On 08/02/2015 12:30, Lester Caine wrote:
Currently it is impossible to run the PHP5.2 code base on PHP5.4. That
is a simple fact. So I can't do between 5.2 and 5.4 what I am currently
doing between 5.4 and 7. The code has to be reworked ... so what ever
anybody says PHP5 .4*IS*  PHP6 in terms of major breaks.

We have a single code base happily running on 5.2, 5.3, 5.4, and I think even 5.5, so it is definitely possible with some code bases. There were a few pieces that had to be changed to work right under 5.3 and 5.4, but none for which the new solution didn't also work under 5.2 (or, at least, for which a compromise didn't exist which worked under both).
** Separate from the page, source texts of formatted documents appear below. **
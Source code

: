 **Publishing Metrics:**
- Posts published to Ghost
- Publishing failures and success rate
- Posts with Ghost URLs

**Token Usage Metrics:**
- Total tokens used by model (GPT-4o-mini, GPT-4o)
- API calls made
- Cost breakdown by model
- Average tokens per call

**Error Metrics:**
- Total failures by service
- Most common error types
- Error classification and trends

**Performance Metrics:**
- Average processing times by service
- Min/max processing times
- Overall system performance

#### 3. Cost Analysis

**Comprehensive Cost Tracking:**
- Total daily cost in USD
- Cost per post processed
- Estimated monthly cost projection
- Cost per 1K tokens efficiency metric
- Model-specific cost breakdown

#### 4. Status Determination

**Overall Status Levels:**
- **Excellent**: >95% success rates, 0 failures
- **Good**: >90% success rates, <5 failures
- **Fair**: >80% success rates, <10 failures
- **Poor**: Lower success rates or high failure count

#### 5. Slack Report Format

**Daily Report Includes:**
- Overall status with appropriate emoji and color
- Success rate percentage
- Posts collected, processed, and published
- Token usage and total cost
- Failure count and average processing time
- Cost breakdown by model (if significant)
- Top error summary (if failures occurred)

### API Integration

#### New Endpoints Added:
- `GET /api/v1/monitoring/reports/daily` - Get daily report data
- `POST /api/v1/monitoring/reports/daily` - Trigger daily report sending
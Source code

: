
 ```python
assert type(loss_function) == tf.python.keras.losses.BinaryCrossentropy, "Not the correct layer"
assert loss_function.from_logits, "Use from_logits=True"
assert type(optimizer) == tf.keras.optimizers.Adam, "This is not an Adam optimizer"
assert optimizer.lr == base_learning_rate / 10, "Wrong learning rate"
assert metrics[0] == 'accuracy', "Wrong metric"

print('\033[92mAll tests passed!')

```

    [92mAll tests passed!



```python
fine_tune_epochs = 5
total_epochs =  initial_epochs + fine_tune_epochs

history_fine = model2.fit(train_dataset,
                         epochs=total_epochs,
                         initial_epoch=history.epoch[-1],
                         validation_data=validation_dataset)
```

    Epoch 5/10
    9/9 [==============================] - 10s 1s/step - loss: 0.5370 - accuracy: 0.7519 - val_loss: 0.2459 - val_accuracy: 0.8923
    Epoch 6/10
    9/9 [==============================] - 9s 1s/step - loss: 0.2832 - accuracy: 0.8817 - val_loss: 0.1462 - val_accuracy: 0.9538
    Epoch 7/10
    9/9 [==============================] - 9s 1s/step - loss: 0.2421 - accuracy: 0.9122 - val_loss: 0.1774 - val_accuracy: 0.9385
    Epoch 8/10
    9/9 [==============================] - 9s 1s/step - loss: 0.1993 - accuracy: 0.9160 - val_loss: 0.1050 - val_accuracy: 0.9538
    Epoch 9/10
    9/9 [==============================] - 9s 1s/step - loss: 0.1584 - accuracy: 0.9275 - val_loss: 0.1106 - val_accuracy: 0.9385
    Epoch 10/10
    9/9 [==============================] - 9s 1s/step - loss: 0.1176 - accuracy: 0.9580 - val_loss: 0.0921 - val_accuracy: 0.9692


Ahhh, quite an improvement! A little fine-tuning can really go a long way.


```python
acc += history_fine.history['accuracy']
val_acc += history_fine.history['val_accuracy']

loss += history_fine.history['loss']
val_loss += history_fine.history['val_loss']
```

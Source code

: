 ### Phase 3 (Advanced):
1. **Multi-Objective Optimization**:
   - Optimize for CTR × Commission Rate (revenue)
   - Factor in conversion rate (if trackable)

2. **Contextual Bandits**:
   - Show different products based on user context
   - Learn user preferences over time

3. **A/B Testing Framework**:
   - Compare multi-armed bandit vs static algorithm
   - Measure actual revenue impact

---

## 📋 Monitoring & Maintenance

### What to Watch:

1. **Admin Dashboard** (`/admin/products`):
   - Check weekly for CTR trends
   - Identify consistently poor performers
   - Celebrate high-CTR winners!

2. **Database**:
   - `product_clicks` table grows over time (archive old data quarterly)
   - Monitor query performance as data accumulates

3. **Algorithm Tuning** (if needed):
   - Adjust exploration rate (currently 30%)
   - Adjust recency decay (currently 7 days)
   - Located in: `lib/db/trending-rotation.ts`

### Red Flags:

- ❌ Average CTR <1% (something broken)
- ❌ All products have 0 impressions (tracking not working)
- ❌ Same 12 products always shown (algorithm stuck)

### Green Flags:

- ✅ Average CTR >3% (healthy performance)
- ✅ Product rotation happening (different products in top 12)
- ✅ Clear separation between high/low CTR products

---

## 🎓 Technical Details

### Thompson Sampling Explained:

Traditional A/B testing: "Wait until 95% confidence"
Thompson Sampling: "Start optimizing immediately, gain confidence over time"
Call-time pass-by-reference was all over the place, for instance, but rarely actually needed, and if it was, replacing it with a pass-by-reference declaration would leave you with something working fine under 5.2.

It's frustrating not being able to use new features when you need to support an outdated installation, and finding third-party libraries which support old versions of PHP can be tricky. 5.3 was the big breaking point there, because although we didn't refactor our code to use namespaces, libraries quickly came to be written with them (which is a good thing) so automatically have that as a minimum version requirement.

The biggest problem with keeping userland code cross-version compatible is usually syntax - behaviours and standard functions can, if it's really necessary, be worked around by checking PHP_VERSION, or "if ( ! function_exists('blah') { function blah { ... } }". But because there's no equivalent of a C pre-processor, you can't work around syntax which wasn't valid on older versions, other than by not using it (it would have been lovely to include closures in code which was simply unreachable on 5.2 hosts, but if 5.2 needed to parse that file, it was impossible).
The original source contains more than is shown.